2016-04-27
911) 目標値
三菱自動車が燃費試験データの不正問題で揺れている。会長や社長の辞任は避けられないようだし、そこに止まらず会社の存続さえもが懸念されている。
消費者の信用を失った結果、売り上げが減るのが最大の問題だろう。その他にもこの不正による直接的な出費が1000億円を超えるという。エコカー減税の返納、ガソリン代補填、供給先である日産自動車に対する補償、はては中古車の評価額が下がることに対する補償も検討されているという。
この車を開発するに当たっては、燃費目標を5回も引き上げたという。競合他社の開発情報を得るたびにそれを上回るように引き上げた。次々におりてくる出来もしない高い目標値。確固たる思想なしに他社の情報に振り回される開発の在り方。実態の伴わない数値だけのごまかしが生まれた根っこは、そんな会社の土壌にあったのかもしれない。

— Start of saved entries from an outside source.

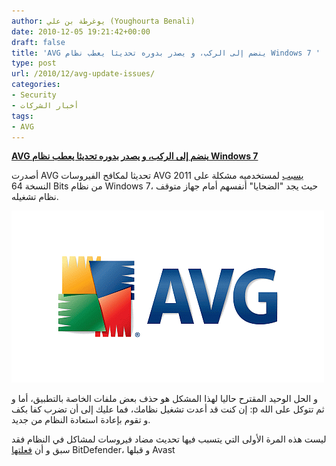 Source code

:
 ```yaml
---
author: يوغرطة بن علي (Youghourta Benali)
date: 2010-12-05 19:21:42+00:00
draft: false
title: 'AVG ينضم إلى الركب، و يصدر بدوره تحديثا يعطب نظام Windows 7 '
type: post
url: /2010/12/avg-update-issues/
categories:
- Security
- أخبار الشركات
tags:
- AVG
---
```


**[AVG ينضم إلى الركب، و يصدر بدوره تحديثا يعطب نظام Windows 7](https://www.it-scoop.com/2010/12/avg-update-issues/)**




أصدرت AVG تحديثا لمكافح الفيروسات AVG 2011 [يسبب](http://jrsmith.blog.avg.com/2010/12/over-the-past-24-hours-avg-has-had-two-update-issues-the-problems-affected-windows-7-users-on-64-bit-products-as-soon-as-w.html) لمستخدميه مشكلة على النسخة 64 Bits من نظام Windows 7، حيث يجد "الضحايا" أنفسهم أمام جهاز متوقف نظام تشغيله.




[![](avg-logo.gif)
](https://www.it-scoop.com/2010/12/avg-update-issues/)


و الحل الوحيد المقترح حاليا لهذا المشكل هو حذف بعض ملفات الخاصة بالتطبيق، أما و إن كنت قد أعدت تشغيل نظامك، فما عليك إلى أن تضرب كفا بكف :p ثم تتوكل على الله و تقوم بإعادة استعادة النظام من جديد.

ليست هذه المرة الأولى التي يتسبب فيها تحديث مضاد فيروسات لمشاكل في النظام فقد سبق و أن [فعلتها](https://www.it-scoop.com/2010/03/bitdefender-epic-fail-2010/) BitDefender، و قبلها Avast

あの名門企業東芝では、上から押し付けられる利益の積み増し目標が不正経理の原因になった。それを機に業績の悪化が表面化して、今は事業を切り売りしながら生き延びようとしている。
簡単に達成できる低い目標のもとでは成長は望めない。企業は高い目標に挑戦しながら成長してゆく。しかし目標が高すぎると、社員が目標達成の意欲を失うばかりか、その場をごまかすための不正を生むかもしれない。業績の向上を狙った筈が、かえって企業の存続自体を危うくする。